В мае пришли «духи», но Сорокин уже знал, что с ними делать, чему учить и что спрашивать. В мае же стало известно, что осенью состоятся дивизионные учения с боевой стрельбой в присутствии командующего Московским военным округом генерала армии П. Г. Лушева (1923 – 1997 гг.)
2 и 3 батальоны состояли уже из «дедов» и «черпаков», поэтому первый батальон получил 4 месяца непрерывной полигонной подготовки. «Хочешь что-нибудь узнать – начни этому учить…». За 3 летних месяца Сорокин ночевал в городе и пировал в «Столбах» (это быстро стало синонимами) раз 6, высох, почернел, перестал менструировать и стал танкистом, по команде «По местам!» крышка люка на 8-й секунде хлопала его по голове, взвод выполнял все нормативы с запасом, сам он гонял свой «334» «змейкой», по буеракам, ямам и грязи, которых не боятся ни танки, ни танкисты.

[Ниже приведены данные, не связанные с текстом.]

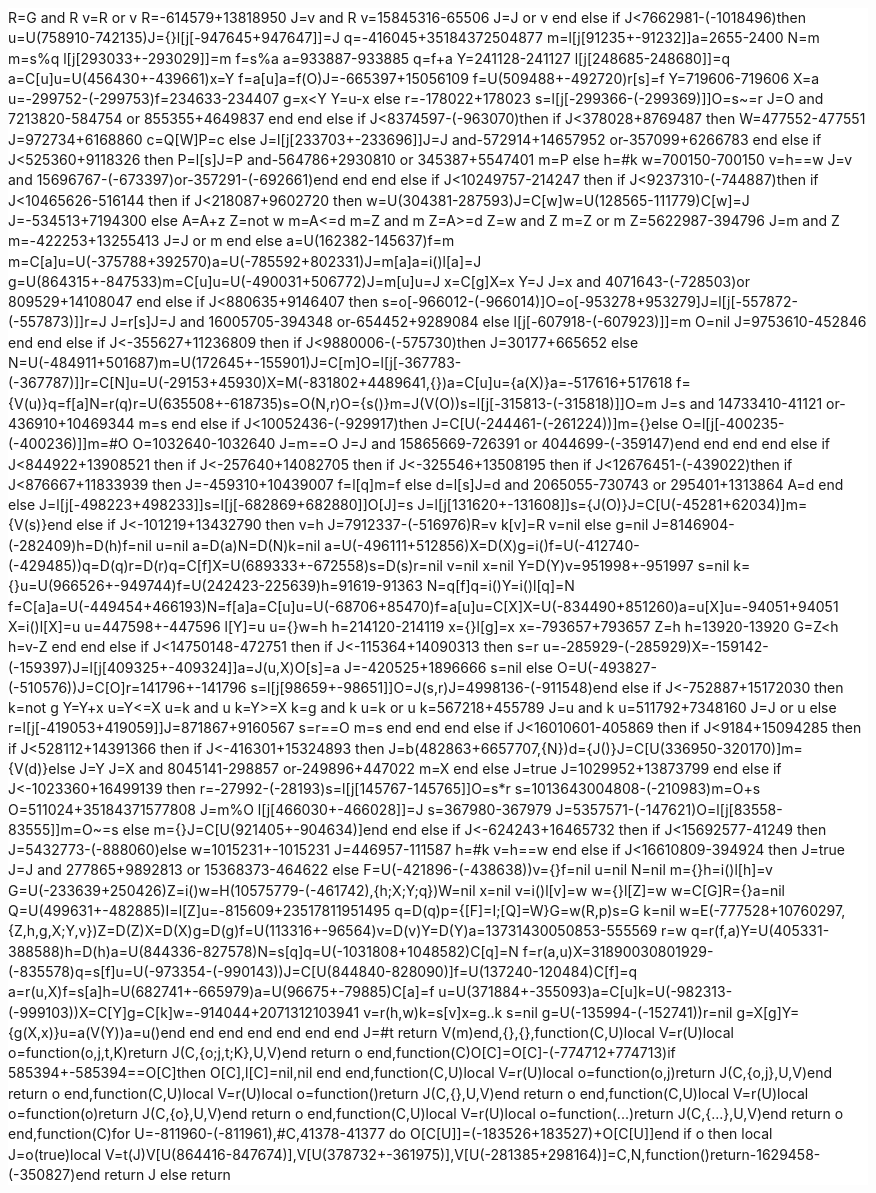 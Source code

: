 R=G and R v=R or v R=-614579+13818950 J=v and R v=15845316-65506 J=J or v end else if J<7662981-(-1018496)then u=U(758910-742135)J={}l[j[-947645+947647]]=J q=-416045+35184372504877 m=l[j[91235+-91232]]a=2655-2400 N=m m=s%q l[j[293033+-293029]]=m f=s%a a=933887-933885 q=f+a Y=241128-241127 l[j[248685-248680]]=q a=C[u]u=U(456430+-439661)x=Y f=a[u]a=f(O)J=-665397+15056109 f=U(509488+-492720)r[s]=f Y=719606-719606 X=a u=-299752-(-299753)f=234633-234407 g=x<Y Y=u-x else r=-178022+178023 s=l[j[-299366-(-299369)]]O=s~=r J=O and 7213820-584754 or 855355+4649837 end end else if J<8374597-(-963070)then if J<378028+8769487 then W=477552-477551 J=972734+6168860 c=Q[W]P=c else J=l[j[233703+-233696]]J=J and-572914+14657952 or-357099+6266783 end else if J<525360+9118326 then P=l[s]J=P and-564786+2930810 or 345387+5547401 m=P else h=#k w=700150-700150 v=h==w J=v and 15696767-(-673397)or-357291-(-692661)end end end else if J<10249757-214247 then if J<9237310-(-744887)then if J<10465626-516144 then if J<218087+9602720 then w=U(304381-287593)J=C[w]w=U(128565-111779)C[w]=J J=-534513+7194300 else A=A+z Z=not w m=A<=d m=Z and m Z=A>=d Z=w and Z m=Z or m Z=5622987-394796 J=m and Z m=-422253+13255413 J=J or m end else a=U(162382-145637)f=m m=C[a]u=U(-375788+392570)a=U(-785592+802331)J=m[a]a=i()l[a]=J g=U(864315+-847533)m=C[u]u=U(-490031+506772)J=m[u]u=J x=C[g]X=x Y=J J=x and 4071643-(-728503)or 809529+14108047 end else if J<880635+9146407 then s=o[-966012-(-966014)]O=o[-953278+953279]J=l[j[-557872-(-557873)]]r=J J=r[s]J=J and 16005705-394348 or-654452+9289084 else l[j[-607918-(-607923)]]=m O=nil J=9753610-452846 end end else if J<-355627+11236809 then if J<9880006-(-575730)then J=30177+665652 else N=U(-484911+501687)m=U(172645+-155901)J=C[m]O=l[j[-367783-(-367787)]]r=C[N]u=U(-29153+45930)X=M(-831802+4489641,{})a=C[u]u={a(X)}a=-517616+517618 f={V(u)}q=f[a]N=r(q)r=U(635508+-618735)s=O(N,r)O={s()}m=J(V(O))s=l[j[-315813-(-315818)]]O=m J=s and 14733410-41121 or-436910+10469344 m=s end else if J<10052436-(-929917)then J=C[U(-244461-(-261224))]m={}else O=l[j[-400235-(-400236)]]m=#O O=1032640-1032640 J=m==O J=J and 15865669-726391 or 4044699-(-359147)end end end end else if J<844922+13908521 then if J<-257640+14082705 then if J<-325546+13508195 then if J<12676451-(-439022)then if J<876667+11833939 then J=-459310+10439007 f=l[q]m=f else d=l[s]J=d and 2065055-730743 or 295401+1313864 A=d end else J=l[j[-498223+498233]]s=l[j[-682869+682880]]O[J]=s J=l[j[131620+-131608]]s={J(O)}J=C[U(-45281+62034)]m={V(s)}end else if J<-101219+13432790 then v=h J=7912337-(-516976)R=v k[v]=R v=nil else g=nil J=8146904-(-282409)h=D(h)f=nil u=nil a=D(a)N=D(N)k=nil a=U(-496111+512856)X=D(X)g=i()f=U(-412740-(-429485))q=D(q)r=D(r)q=C[f]X=U(689333+-672558)s=D(s)r=nil v=nil x=nil Y=D(Y)v=951998+-951997 s=nil k={}u=U(966526+-949744)f=U(242423-225639)h=91619-91363 N=q[f]q=i()Y=i()l[q]=N f=C[a]a=U(-449454+466193)N=f[a]a=C[u]u=U(-68706+85470)f=a[u]u=C[X]X=U(-834490+851260)a=u[X]u=-94051+94051 X=i()l[X]=u u=447598+-447596 l[Y]=u u={}w=h h=214120-214119 x={}l[g]=x x=-793657+793657 Z=h h=13920-13920 G=Z<h h=v-Z end end else if J<14750148-472751 then if J<-115364+14090313 then s=r u=-285929-(-285929)X=-159142-(-159397)J=l[j[409325+-409324]]a=J(u,X)O[s]=a J=-420525+1896666 s=nil else O=U(-493827-(-510576))J=C[O]r=141796+-141796 s=l[j[98659+-98651]]O=J(s,r)J=4998136-(-911548)end else if J<-752887+15172030 then k=not g Y=Y+x u=Y<=X u=k and u k=Y>=X k=g and k u=k or u k=567218+455789 J=u and k u=511792+7348160 J=J or u else r=l[j[-419053+419059]]J=871867+9160567 s=r==O m=s end end end else if J<16010601-405869 then if J<9184+15094285 then if J<528112+14391366 then if J<-416301+15324893 then J=b(482863+6657707,{N})d={J()}J=C[U(336950-320170)]m={V(d)}else J=Y J=X and 8045141-298857 or-249896+447022 m=X end else J=true J=1029952+13873799 end else if J<-1023360+16499139 then r=-27992-(-28193)s=l[j[145767-145765]]O=s*r s=1013643004808-(-210983)m=O+s O=511024+35184371577808 J=m%O l[j[466030+-466028]]=J s=367980-367979 J=5357571-(-147621)O=l[j[83558-83555]]m=O~=s else m={}J=C[U(921405+-904634)]end end else if J<-624243+16465732 then if J<15692577-41249 then J=5432773-(-888060)else w=1015231+-1015231 J=446957-111587 h=#k v=h==w end else if J<16610809-394924 then J=true J=J and 277865+9892813 or 15368373-464622 else F=U(-421896-(-438638))v={}f=nil u=nil N=nil m={}h=i()l[h]=v G=U(-233639+250426)Z=i()w=H(10575779-(-461742),{h;X;Y;q})W=nil x=nil v=i()l[v]=w w={}l[Z]=w w=C[G]R={}a=nil Q=U(499631+-482885)I=l[Z]u=-815609+23517811951495 q=D(q)p={[F]=I;[Q]=W}G=w(R,p)s=G k=nil w=E(-777528+10760297,{Z,h,g,X;Y,v})Z=D(Z)X=D(X)g=D(g)f=U(113316+-96564)v=D(v)Y=D(Y)a=13731430050853-555569 r=w q=r(f,a)Y=U(405331-388588)h=D(h)a=U(844336-827578)N=s[q]q=U(-1031808+1048582)C[q]=N f=r(a,u)X=31890030801929-(-835578)q=s[f]u=U(-973354-(-990143))J=C[U(844840-828090)]f=U(137240-120484)C[f]=q a=r(u,X)f=s[a]h=U(682741+-665979)a=U(96675+-79885)C[a]=f u=U(371884+-355093)a=C[u]k=U(-982313-(-999103))X=C[Y]g=C[k]w=-914044+2071312103941 v=r(h,w)k=s[v]x=g..k s=nil g=U(-135994-(-152741))r=nil g=X[g]Y={g(X,x)}u=a(V(Y))a=u()end end end end end end end J=#t return V(m)end,{},{},function(C,U)local V=r(U)local o=function(o,j,t,K)return J(C,{o;j,t;K},U,V)end return o end,function(C)O[C]=O[C]-(-774712+774713)if 585394+-585394==O[C]then O[C],l[C]=nil,nil end end,function(C,U)local V=r(U)local o=function(o,j)return J(C,{o,j},U,V)end return o end,function(C,U)local V=r(U)local o=function()return J(C,{},U,V)end return o end,function(C,U)local V=r(U)local o=function(o)return J(C,{o},U,V)end return o end,function(C,U)local V=r(U)local o=function(...)return J(C,{...},U,V)end return o end,function(C)for U=-811960-(-811961),#C,41378-41377 do O[C[U]]=(-183526+183527)+O[C[U]]end if o then local J=o(true)local V=t(J)V[U(864416-847674)],V[U(378732+-361975)],V[U(-281385+298164)]=C,N,function()return-1629458-(-350827)end return J else return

Вождение перемежалось стрельбой из всех видов танкового вооружения, правда из пушки стреляли «вкладным стволом» калибра 23 мм, чтобы экономить штатные снаряды калибра 115 мм. К Дню танкиста (для тех, кто не в танке – второе воскресение сентября) вернулись в Дзержинск, два дня отдыхали всем батальоном (офицеры – в «Столбах», личный состав – в казарме) и начали готовиться к дивизионным учениям, которые должны были проводиться в знаменитом ГУЦе – главном полигоне МВО, в лесах к западу на 40 км от благодатного Дзержинска.
«Гремя огнём, сверкая блеском стали…»
Место масштабных учений – ГУЦ – это бескрайний чахлый лес, рощицы, болота, скудная песчаная почва, перелески и учебные поля. Всё принадлежит военным, несколько гражданских специалистов живут в центральном посёлке, остальных привозят рейсовые автобусы. Командование, штаб, технические службы расположены в посёлке, а полигонные команды (несколько солдат + прапорщик) разбросаны по учебным полям – готовят и выставляют мишени, обслуживают механизмы подъёма и движения, ремонтируют всё это хозяйство после стрельбы.
Похоже, площадью полигон превосходил какую-нибудь Бельгию, количество полей не поддавалось исчислению. Сорокин за 2 года был в ГУЦе 5 раз: на курсах, на учениях и в командировках с солдатами и видел учебные поля для мотострелков, танкистов, сапёров, артиллерии всех калибров (дальностью стрельбы до 25 км) и даже места учебного бомбометания армейской авиации.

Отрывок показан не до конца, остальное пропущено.